[Supplied records — start]
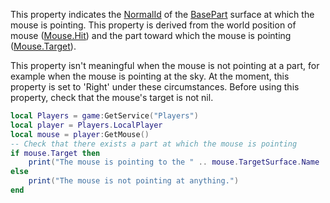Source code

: This property indicates the [NormalId](https://developer.roblox.com/en-us/api-reference/enum/NormalId) of the [BasePart](https://create.roblox.com/docs/reference/engine/classes/BasePart) surface at
which the mouse is pointing. This property is derived from the world
position of mouse ([Mouse.Hit](https://create.roblox.com/docs/reference/engine/classes/Mouse#Hit)) and the part toward which the mouse is
pointing ([Mouse.Target](https://create.roblox.com/docs/reference/engine/classes/Mouse#Target)).

This property isn't meaningful when the mouse is not pointing at a part,
for example when the mouse is pointing at the sky. At the moment, this
property is set to 'Right' under these circumstances. Before using this
property, check that the mouse's target is not nil.

```lua
local Players = game:GetService("Players")
local player = Players.LocalPlayer
local mouse = player:GetMouse()
-- Check that there exists a part at which the mouse is pointing
if mouse.Target then
	print("The mouse is pointing to the " .. mouse.TargetSurface.Name .. " side of " .. mouse.Target.Name)
else
	print("The mouse is not pointing at anything.")
end
```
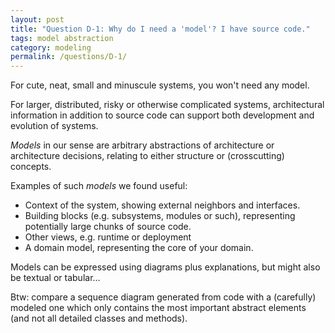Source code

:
 ```yaml
---
layout: post
title: "Question D-1: Why do I need a 'model'? I have source code."
tags: model abstraction
category: modeling
permalink: /questions/D-1/
---
```


For cute, neat, small and minuscule systems, you won't need any model.

For larger, distributed, risky or otherwise complicated systems, architectural
information in addition to source code can support both development and
evolution of systems.

_Models_ in our sense are arbitrary abstractions of architecture or
architecture decisions, relating to either structure or (crosscutting) concepts.

Examples of such _models_ we found useful:

* Context of the system, showing external neighbors and interfaces.
* Building blocks (e.g. subsystems, modules or such), representing potentially
large chunks of source code.
* Other views, e.g. runtime or deployment
* A domain model, representing the core of your domain.

Models can be expressed using diagrams plus explanations, but might also
be textual or tabular...

Btw: compare a sequence diagram generated from code with a (carefully)
modeled one which only contains the most important abstract elements
(and not all detailed classes and methods).
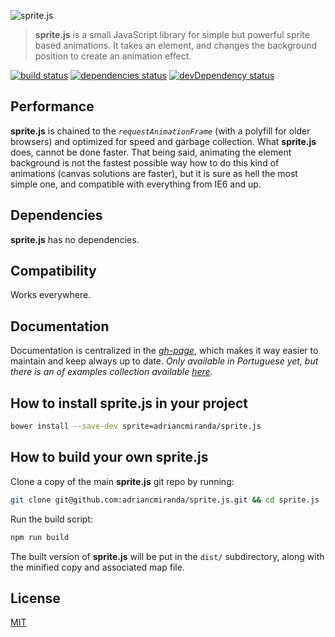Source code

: ![sprite.js](http://i.imgur.com/CEEbHaw.gif)

> __sprite.js__ is a small JavaScript library for simple but powerful sprite based animations.
It takes an element, and changes the background position to create an animation effect.

[![build status][travis_build_status_image]][travis_build_status_url] [![dependencies status][david_dependencies_status_image]][david_dependencies_status_url] [![devDependency status][david_devdependencies_status_image]][david_devdependencies_status_url]

<!-- travis -->
[travis_build_status_image]: https://travis-ci.org/adriancmiranda/sprite.js.png?branch=master
[travis_build_status_url]: https://travis-ci.org/adriancmiranda/sprite.js "build status"

<!-- david dependencies -->
[david_dependencies_status_image]: https://david-dm.org/adriancmiranda/sprite.js.png?theme=shields.io
[david_dependencies_status_url]: https://david-dm.org/adriancmiranda/sprite.js "dependencies status"

<!-- david devDependencies -->
[david_devdependencies_status_image]: https://david-dm.org/adriancmiranda/sprite.js/dev-status.png?theme=shields.io
[david_devdependencies_status_url]: https://david-dm.org/adriancmiranda/sprite.js#info=devDependencies "devDependencies status"

## Performance

__sprite.js__ is chained to the _`requestAnimationFrame`_ (with a polyfill for older browsers) and optimized for speed and garbage collection. What __sprite.js__ does, cannot be done faster.
That being said, animating the element background is not the fastest possible way how to do this kind of animations (canvas solutions are faster), but it is sure as hell the most simple one, and compatible with everything from IE6 and up.

## Dependencies

__sprite.js__ has no dependencies.

## Compatibility

Works everywhere.

## Documentation

Documentation is centralized in the _[gh-page](http://adriancmiranda.github.io/sprite.js)_, which makes it way easier to maintain and keep always up to date. _Only available in Portuguese yet, but there is an of examples collection available [here](https://github.com/adriancmiranda/sprite.js/tree/master/examples)._

## How to install __sprite.js__ in your project

```bash
bower install --save-dev sprite=adriancmiranda/sprite.js
```

## How to build your own __sprite.js__

Clone a copy of the main __sprite.js__ git repo by running:

```bash
git clone git@github.com:adriancmiranda/sprite.js.git && cd sprite.js
```

Run the build script:

```bash
npm run build
```

The built version of __sprite.js__ will be put in the `dist/` subdirectory, along with the minified copy and associated map file.

## License
[MIT](https://github.com/adriancmiranda/generator-gulp-requirejs/blob/master/LICENSE "MIT LICENSE")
[Supplied records — finish]
Task prompt >> Please transcribe all of the records above exactly, leaving out any pictures.

Written answer >>
Source code

: This property indicates the [NormalId](https://developer.roblox.com/en-us/api-reference/enum/NormalId) of the [BasePart](https://create.roblox.com/docs/reference/engine/classes/BasePart) surface at
which the mouse is pointing. This property is derived from the world
position of mouse ([Mouse.Hit](https://create.roblox.com/docs/reference/engine/classes/Mouse#Hit)) and the part toward which the mouse is
pointing ([Mouse.Target](https://create.roblox.com/docs/reference/engine/classes/Mouse#Target)).

This property isn't meaningful when the mouse is not pointing at a part,
for example when the mouse is pointing at the sky. At the moment, this
property is set to 'Right' under these circumstances. Before using this
property, check that the mouse's target is not nil.

```lua
local Players = game:GetService("Players")
local player = Players.LocalPlayer
local mouse = player:GetMouse()
-- Check that there exists a part at which the mouse is pointing
if mouse.Target then
	print("The mouse is pointing to the " .. mouse.TargetSurface.Name .. " side of " .. mouse.Target.Name)
else
	print("The mouse is not pointing at anything.")
end
```
Source code

:
 ```yaml
---
layout: post
title: "Question D-1: Why do I need a 'model'? I have source code."
tags: model abstraction
category: modeling
permalink: /questions/D-1/
---
```


For cute, neat, small and minuscule systems, you won't need any model.

For larger, distributed, risky or otherwise complicated systems, architectural
information in addition to source code can support both development and
evolution of systems.

_Models_ in our sense are arbitrary abstractions of architecture or
architecture decisions, relating to either structure or (crosscutting) concepts.

Examples of such _models_ we found useful:

* Context of the system, showing external neighbors and interfaces.
* Building blocks (e.g. subsystems, modules or such), representing potentially
large chunks of source code.
* Other views, e.g. runtime or deployment
* A domain model, representing the core of your domain.

Models can be expressed using diagrams plus explanations, but might also
be textual or tabular...

Btw: compare a sequence diagram generated from code with a (carefully)
modeled one which only contains the most important abstract elements
(and not all detailed classes and methods).
Source code

: ![sprite.js](http://i.imgur.com/CEEbHaw.gif)

> __sprite.js__ is a small JavaScript library for simple but powerful sprite based animations.
It takes an element, and changes the background position to create an animation effect.

[![build status][travis_build_status_image]][travis_build_status_url] [![dependencies status][david_dependencies_status_image]][david_dependencies_status_url] [![devDependency status][david_devdependencies_status_image]][david_devdependencies_status_url]

<!-- travis -->
[travis_build_status_image]: https://travis-ci.org/adriancmiranda/sprite.js.png?branch=master
[travis_build_status_url]: https://travis-ci.org/adriancmiranda/sprite.js "build status"

<!-- david dependencies -->
[david_dependencies_status_image]: https://david-dm.org/adriancmiranda/sprite.js.png?theme=shields.io
[david_dependencies_status_url]: https://david-dm.org/adriancmiranda/sprite.js "dependencies status"

<!-- david devDependencies -->
[david_devdependencies_status_image]: https://david-dm.org/adriancmiranda/sprite.js/dev-status.png?theme=shields.io
[david_devdependencies_status_url]: https://david-dm.org/adriancmiranda/sprite.js#info=devDependencies "devDependencies status"

## Performance

__sprite.js__ is chained to the _`requestAnimationFrame`_ (with a polyfill for older browsers) and optimized for speed and garbage collection. What __sprite.js__ does, cannot be done faster.
That being said, animating the element background is not the fastest possible way how to do this kind of animations (canvas solutions are faster), but it is sure as hell the most simple one, and compatible with everything from IE6 and up.

## Dependencies

__sprite.js__ has no dependencies.

## Compatibility

Works everywhere.

## Documentation

Documentation is centralized in the _[gh-page](http://adriancmiranda.github.io/sprite.js)_, which makes it way easier to maintain and keep always up to date. _Only available in Portuguese yet, but there is an of examples collection available [here](https://github.com/adriancmiranda/sprite.js/tree/master/examples)._

## How to install __sprite.js__ in your project

```bash
bower install --save-dev sprite=adriancmiranda/sprite.js
```

## How to build your own __sprite.js__

Clone a copy of the main __sprite.js__ git repo by running:

```bash
git clone git@github.com:adriancmiranda/sprite.js.git && cd sprite.js
```

Run the build script:

```bash
npm run build
```

The built version of __sprite.js__ will be put in the `dist/` subdirectory, along with the minified copy and associated map file.

## License
[MIT](https://github.com/adriancmiranda/generator-gulp-requirejs/blob/master/LICENSE "MIT LICENSE")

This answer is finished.